¹ William Leech Centre, Freeman Road Hospital, University of Newcastle upon Tyne, UK. ² Dept of Medicine, University of Tasmania, Tasmania and ³ Respiratory Medicine, Alfred Hospital and Monash University Medical School, Melbourne, Australia

CORRESPONDENCE: G. Snell, Dept of Respiratory Medicine, Alfred Hospital, Prahran, Melbourne, 3181, Australia. Fax: 61392763434. E-mail: g.snell@alfred.org.au

Keywords: bronchoalveolar lavage, CD14, lung transplantation

Received: March 15, 2001
Accepted October 10, 2001

This study was supported by the Alfred Hospital Foundation, the Alfred Whole Time Medical Specialists, National Health and Medical Research Council of Australia and a grant in aid from Novartis.

Macrophages, neutrophils and infection have been implicated in the genesis of the bronchiolitis obliterans syndrome (BOS) post lung transplantation. sCD14 is a soluble form of a shed-cell surface protein. It is capable of promoting cytokine-induced inflammation and it's presence in clinically stable lung transplant recipients (LTR) might be important as an early marker of BOS.
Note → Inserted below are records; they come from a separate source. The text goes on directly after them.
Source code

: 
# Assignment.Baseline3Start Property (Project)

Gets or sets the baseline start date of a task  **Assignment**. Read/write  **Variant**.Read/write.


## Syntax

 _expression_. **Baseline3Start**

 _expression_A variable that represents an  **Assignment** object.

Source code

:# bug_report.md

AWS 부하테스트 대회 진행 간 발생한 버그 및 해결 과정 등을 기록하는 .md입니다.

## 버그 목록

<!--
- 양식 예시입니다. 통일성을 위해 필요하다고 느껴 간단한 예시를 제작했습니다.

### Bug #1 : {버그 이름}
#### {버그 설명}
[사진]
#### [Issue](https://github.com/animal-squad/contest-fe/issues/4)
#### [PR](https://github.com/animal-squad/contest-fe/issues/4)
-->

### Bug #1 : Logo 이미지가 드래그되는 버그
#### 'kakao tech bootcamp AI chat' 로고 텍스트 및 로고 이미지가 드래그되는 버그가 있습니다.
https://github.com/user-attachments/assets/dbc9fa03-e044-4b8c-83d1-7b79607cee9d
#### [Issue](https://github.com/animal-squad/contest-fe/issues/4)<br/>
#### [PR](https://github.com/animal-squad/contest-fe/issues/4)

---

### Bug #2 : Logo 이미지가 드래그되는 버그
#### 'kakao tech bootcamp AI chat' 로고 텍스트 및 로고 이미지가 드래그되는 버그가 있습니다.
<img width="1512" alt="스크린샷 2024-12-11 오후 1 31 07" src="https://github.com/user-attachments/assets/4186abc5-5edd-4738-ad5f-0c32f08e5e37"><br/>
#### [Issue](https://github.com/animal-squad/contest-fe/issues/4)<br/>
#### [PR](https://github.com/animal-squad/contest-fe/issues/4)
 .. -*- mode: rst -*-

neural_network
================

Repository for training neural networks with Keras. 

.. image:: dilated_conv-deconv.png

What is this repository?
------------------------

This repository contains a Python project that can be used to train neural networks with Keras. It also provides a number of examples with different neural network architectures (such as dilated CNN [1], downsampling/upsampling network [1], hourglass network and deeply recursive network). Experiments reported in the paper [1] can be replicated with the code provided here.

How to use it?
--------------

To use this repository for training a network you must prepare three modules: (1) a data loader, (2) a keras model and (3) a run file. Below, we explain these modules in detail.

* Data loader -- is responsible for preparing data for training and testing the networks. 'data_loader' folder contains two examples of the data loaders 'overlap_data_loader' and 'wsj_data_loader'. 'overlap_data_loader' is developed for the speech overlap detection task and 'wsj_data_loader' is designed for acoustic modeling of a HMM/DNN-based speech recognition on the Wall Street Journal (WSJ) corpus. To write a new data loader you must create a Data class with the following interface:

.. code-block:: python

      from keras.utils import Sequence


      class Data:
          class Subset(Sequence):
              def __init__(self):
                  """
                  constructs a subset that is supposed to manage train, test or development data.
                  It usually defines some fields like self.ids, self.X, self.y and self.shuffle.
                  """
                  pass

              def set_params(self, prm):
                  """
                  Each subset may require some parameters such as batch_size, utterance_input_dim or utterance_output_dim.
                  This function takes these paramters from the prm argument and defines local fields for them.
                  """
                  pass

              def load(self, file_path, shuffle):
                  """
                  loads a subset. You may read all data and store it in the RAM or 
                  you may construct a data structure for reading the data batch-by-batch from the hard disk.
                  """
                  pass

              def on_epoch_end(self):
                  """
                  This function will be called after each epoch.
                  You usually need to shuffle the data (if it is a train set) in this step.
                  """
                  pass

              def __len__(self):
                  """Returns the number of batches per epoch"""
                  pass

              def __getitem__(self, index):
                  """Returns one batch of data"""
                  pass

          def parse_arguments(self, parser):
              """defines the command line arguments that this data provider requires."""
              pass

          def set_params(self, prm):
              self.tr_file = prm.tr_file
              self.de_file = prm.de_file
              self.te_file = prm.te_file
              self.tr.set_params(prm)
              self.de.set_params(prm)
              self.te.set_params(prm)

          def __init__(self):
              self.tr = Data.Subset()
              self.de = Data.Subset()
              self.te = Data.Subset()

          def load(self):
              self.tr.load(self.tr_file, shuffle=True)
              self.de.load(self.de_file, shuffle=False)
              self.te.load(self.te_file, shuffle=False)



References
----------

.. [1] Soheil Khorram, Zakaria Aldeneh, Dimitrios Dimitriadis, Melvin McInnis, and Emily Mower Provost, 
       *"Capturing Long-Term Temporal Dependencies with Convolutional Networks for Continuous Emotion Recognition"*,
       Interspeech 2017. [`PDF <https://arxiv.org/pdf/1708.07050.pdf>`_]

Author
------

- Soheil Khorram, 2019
Bronchalveolar lavage (BAL) and blood samples were taken from 26 stable LTR, at or near their best forced expiratory volume in one second who were free from infection. sCD14 levels were measured via enzyme-linked immunosorbent assay. Cell counts were performed on unfiltered BAL.

LTR neutrophil count, BAL sCD14 and serum sCD14 levels were higher than controls (median 3.8% versus 1.3%, p<0.05; 11.5 ng·mL^–1 versus 6 ng·mL^–1, p<0.001; 6.2 µg·mL^–1 versus 2.4 µg·mL^–1, p<0.05, respectively). BAL albumin and sCD14 correlated (regression coefficient: 0.77, p<0.001).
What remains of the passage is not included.